Work order.
In the data that follows, count the lines in which the word "also" occurs, and report that figure alone.

[Saved entries]
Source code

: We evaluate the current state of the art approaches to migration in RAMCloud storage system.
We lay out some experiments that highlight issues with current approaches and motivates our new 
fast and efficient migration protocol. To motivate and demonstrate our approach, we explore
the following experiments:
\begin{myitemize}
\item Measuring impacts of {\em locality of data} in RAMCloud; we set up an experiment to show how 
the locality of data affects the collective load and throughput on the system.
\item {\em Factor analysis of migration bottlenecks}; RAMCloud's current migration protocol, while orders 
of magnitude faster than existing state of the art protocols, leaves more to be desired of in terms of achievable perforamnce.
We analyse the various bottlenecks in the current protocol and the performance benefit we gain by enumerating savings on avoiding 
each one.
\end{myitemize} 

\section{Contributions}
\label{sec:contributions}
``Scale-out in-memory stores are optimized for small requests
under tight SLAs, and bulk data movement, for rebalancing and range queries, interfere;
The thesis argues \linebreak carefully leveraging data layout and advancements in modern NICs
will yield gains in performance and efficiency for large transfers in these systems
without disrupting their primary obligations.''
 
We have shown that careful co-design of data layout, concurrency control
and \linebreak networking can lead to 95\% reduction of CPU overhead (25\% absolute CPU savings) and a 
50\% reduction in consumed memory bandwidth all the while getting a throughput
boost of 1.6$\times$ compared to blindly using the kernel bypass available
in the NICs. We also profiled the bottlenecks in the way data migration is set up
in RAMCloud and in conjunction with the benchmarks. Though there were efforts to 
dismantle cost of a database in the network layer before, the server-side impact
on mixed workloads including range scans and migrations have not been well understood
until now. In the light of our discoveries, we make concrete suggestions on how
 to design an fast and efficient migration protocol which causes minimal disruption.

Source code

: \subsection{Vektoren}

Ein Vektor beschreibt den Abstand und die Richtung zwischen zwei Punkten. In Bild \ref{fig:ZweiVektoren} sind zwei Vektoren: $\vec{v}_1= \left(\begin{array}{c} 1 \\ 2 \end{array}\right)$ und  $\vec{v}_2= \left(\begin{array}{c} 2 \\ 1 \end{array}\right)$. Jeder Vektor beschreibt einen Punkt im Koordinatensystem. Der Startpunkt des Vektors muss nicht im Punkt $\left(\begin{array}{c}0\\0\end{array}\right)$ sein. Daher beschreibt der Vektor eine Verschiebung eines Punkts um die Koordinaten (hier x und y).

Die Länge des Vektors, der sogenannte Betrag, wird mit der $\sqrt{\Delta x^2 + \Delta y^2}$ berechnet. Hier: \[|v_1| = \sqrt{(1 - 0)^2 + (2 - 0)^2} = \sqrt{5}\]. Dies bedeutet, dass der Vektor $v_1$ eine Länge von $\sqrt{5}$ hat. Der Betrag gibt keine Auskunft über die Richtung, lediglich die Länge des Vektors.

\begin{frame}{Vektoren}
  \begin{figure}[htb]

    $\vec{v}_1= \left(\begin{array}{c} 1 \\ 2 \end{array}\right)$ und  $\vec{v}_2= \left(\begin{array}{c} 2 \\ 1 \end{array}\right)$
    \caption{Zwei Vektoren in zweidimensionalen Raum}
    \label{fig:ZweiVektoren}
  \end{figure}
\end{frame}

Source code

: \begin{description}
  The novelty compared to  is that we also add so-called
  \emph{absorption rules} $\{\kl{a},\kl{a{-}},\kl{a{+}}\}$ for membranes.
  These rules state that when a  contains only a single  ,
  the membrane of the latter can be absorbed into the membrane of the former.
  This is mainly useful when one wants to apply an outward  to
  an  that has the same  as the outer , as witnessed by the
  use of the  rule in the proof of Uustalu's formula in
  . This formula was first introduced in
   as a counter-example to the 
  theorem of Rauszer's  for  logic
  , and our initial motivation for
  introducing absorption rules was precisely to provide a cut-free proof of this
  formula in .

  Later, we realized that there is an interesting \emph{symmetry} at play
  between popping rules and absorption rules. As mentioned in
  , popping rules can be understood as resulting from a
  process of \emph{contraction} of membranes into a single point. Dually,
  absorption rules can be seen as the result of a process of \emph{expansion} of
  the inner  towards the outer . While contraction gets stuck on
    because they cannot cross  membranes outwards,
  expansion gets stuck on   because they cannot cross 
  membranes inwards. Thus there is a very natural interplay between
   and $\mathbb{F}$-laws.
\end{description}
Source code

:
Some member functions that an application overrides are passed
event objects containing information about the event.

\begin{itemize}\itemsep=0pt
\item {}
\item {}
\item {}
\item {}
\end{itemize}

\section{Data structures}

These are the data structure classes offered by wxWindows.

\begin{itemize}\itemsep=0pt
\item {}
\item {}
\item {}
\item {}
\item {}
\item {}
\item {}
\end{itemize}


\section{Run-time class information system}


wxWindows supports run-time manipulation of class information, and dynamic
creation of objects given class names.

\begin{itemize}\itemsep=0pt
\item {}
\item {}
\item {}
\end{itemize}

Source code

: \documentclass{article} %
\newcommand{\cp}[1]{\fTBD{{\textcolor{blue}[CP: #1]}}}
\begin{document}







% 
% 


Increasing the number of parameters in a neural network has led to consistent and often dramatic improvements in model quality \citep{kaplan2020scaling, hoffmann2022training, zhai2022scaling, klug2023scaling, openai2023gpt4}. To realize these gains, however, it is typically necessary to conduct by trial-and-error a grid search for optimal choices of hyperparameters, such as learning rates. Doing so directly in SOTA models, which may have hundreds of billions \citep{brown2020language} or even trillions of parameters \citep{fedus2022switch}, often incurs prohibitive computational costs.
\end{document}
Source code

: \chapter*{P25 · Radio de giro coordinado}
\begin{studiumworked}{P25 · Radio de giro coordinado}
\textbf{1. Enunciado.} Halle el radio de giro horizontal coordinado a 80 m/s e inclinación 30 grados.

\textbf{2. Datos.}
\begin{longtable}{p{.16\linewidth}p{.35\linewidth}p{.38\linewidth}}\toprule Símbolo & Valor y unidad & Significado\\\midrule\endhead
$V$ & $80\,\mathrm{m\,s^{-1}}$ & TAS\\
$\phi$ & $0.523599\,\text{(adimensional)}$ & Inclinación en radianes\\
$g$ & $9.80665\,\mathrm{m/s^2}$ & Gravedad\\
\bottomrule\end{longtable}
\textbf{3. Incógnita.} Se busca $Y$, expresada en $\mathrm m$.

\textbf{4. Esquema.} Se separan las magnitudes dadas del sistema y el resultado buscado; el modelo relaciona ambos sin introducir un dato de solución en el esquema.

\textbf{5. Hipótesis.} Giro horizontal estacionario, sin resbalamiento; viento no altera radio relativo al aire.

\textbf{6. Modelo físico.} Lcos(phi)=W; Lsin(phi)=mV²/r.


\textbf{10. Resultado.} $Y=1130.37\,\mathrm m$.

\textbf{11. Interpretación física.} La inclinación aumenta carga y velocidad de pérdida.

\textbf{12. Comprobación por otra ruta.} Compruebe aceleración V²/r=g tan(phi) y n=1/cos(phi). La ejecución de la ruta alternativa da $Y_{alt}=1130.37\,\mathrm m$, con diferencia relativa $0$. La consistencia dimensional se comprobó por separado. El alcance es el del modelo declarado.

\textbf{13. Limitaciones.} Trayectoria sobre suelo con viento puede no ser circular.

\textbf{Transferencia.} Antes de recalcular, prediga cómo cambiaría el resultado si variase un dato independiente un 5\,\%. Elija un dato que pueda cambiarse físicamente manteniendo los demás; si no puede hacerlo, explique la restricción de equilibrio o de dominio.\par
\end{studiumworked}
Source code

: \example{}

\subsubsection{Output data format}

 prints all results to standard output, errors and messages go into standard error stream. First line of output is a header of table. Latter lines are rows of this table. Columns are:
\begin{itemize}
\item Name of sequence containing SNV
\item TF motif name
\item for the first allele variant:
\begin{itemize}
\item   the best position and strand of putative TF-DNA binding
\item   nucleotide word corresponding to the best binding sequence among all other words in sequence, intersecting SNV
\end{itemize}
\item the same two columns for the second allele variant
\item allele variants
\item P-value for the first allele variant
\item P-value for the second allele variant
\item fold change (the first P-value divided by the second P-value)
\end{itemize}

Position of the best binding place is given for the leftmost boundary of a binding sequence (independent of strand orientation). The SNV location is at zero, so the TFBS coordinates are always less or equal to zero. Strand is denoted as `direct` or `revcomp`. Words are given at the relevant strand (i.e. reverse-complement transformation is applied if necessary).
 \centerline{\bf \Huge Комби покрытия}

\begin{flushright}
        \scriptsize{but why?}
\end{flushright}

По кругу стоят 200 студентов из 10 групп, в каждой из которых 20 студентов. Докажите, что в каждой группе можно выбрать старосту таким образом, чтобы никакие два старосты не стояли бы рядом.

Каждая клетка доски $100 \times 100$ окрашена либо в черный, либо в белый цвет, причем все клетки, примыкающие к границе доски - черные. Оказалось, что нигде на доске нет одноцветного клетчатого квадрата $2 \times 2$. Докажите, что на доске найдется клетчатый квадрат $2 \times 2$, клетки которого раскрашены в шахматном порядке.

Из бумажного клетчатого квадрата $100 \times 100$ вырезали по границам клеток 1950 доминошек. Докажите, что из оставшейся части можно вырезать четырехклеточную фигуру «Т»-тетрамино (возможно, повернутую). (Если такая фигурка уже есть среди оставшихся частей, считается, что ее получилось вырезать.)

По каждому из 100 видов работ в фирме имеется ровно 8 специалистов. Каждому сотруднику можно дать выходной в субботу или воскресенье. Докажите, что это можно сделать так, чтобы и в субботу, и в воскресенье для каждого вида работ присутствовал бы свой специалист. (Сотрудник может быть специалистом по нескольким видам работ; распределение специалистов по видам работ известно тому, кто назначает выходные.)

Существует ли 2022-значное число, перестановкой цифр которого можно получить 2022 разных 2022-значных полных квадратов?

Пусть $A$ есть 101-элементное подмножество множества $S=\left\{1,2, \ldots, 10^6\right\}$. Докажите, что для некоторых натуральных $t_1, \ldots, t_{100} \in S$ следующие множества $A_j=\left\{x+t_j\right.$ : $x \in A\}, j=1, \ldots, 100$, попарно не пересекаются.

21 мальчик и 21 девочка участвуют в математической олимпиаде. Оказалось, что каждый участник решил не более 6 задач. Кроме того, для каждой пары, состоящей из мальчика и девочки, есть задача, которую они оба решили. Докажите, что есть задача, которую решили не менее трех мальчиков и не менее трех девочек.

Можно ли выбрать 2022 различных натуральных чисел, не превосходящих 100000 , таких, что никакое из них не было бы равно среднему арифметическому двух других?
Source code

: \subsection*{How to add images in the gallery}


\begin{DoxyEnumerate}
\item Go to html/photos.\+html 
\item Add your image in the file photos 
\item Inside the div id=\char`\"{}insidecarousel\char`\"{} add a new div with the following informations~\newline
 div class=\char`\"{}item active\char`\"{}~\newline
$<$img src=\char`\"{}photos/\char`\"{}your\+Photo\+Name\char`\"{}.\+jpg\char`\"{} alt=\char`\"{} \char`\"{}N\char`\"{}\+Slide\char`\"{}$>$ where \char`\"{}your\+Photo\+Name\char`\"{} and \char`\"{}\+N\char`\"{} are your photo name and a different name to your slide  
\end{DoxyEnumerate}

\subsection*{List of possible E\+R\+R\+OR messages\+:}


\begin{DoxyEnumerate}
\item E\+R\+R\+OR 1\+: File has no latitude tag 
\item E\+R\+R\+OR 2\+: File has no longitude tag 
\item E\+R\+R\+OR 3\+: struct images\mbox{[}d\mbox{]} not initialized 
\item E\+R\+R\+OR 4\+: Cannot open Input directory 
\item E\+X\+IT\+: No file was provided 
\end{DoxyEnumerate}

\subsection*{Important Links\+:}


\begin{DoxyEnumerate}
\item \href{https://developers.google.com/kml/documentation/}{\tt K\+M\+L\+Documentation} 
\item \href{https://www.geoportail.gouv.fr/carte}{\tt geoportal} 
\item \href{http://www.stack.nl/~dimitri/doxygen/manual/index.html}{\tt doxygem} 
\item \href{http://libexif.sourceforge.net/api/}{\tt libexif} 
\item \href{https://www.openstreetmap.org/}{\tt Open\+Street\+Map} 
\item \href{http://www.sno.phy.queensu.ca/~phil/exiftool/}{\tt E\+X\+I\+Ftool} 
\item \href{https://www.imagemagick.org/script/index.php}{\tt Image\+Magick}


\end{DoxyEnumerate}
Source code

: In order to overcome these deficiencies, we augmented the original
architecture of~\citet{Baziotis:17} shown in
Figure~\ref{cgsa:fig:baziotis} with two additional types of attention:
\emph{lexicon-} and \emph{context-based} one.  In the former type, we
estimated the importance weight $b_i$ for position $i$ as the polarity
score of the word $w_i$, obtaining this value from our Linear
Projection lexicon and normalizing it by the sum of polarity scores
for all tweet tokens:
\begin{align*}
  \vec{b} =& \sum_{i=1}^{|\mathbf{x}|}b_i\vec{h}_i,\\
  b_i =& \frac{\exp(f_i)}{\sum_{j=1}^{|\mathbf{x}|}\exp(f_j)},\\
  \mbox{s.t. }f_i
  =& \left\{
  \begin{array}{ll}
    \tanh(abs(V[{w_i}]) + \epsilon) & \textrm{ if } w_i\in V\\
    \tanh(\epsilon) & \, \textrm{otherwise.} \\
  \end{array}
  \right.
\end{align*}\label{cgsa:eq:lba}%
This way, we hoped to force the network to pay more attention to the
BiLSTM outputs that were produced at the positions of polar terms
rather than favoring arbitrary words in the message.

Answer for the task.
2